WORK TO BE COMPLETED:
Only those lines in the data below from the line containing "HUAWEI MHA-AL00, Android" through the line containing "发表于 2018-5-28 12:21", both included, should be restated word for word.
DATA IN THIS EXERCISE START
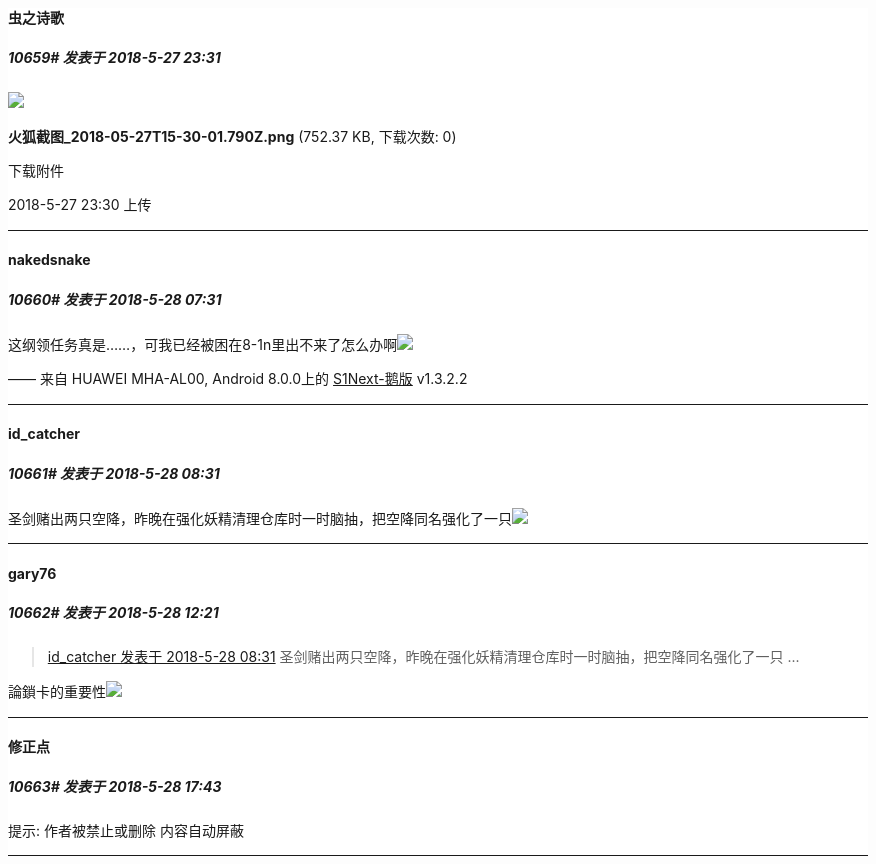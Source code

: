 ####  虫之诗歌  
##### 10659#       发表于 2018-5-27 23:31


<img src="https://img.saraba1st.com/forum/201805/27/233047irqbpscvvqyt00te.png" referrerpolicy="no-referrer">


<strong>火狐截图_2018-05-27T15-30-01.790Z.png</strong> (752.37 KB, 下载次数: 0)

下载附件

2018-5-27 23:30 上传


*****

####  nakedsnake  
##### 10660#       发表于 2018-5-28 07:31


这纲领任务真是……，可我已经被困在8-1n里出不来了怎么办啊<img src="https://static.saraba1st.com/image/smiley/face2017/067.png" referrerpolicy="no-referrer">

—— 来自 HUAWEI MHA-AL00, Android 8.0.0上的 [S1Next-鹅版](https://github.com/ykrank/S1-Next/releases) v1.3.2.2


*****

####  id_catcher  
##### 10661#       发表于 2018-5-28 08:31


圣剑赌出两只空降，昨晚在强化妖精清理仓库时一时脑抽，把空降同名强化了一只<img src="https://static.saraba1st.com/image/smiley/face2017/139.png" referrerpolicy="no-referrer">


*****

####  gary76  
##### 10662#       发表于 2018-5-28 12:21


<blockquote><a href="httphttps://bbs.saraba1st.com/2b/forum.php?mod=redirect&amp;goto=findpost&amp;pid=39796367&amp;ptid=1471785" target="_blank">id_catcher 发表于 2018-5-28 08:31</a>
圣剑赌出两只空降，昨晚在强化妖精清理仓库时一时脑抽，把空降同名强化了一只 ...</blockquote>
論鎖卡的重要性<img src="https://static.saraba1st.com/image/smiley/face2017/067.png" referrerpolicy="no-referrer">


*****

####  修正点  
##### 10663#       发表于 2018-5-28 17:43

提示: 作者被禁止或删除 内容自动屏蔽


*****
DATA IN THIS EXERCISE END
YOUR RESPONSE:
—— 来自 HUAWEI MHA-AL00, Android 8.0.0上的 [S1Next-鹅版](https://github.com/ykrank/S1-Next/releases) v1.3.2.2


*****

####  id_catcher  
##### 10661#       发表于 2018-5-28 08:31


圣剑赌出两只空降，昨晚在强化妖精清理仓库时一时脑抽，把空降同名强化了一只<img src="https://static.saraba1st.com/image/smiley/face2017/139.png" referrerpolicy="no-referrer">


*****

####  gary76  
##### 10662#       发表于 2018-5-28 12:21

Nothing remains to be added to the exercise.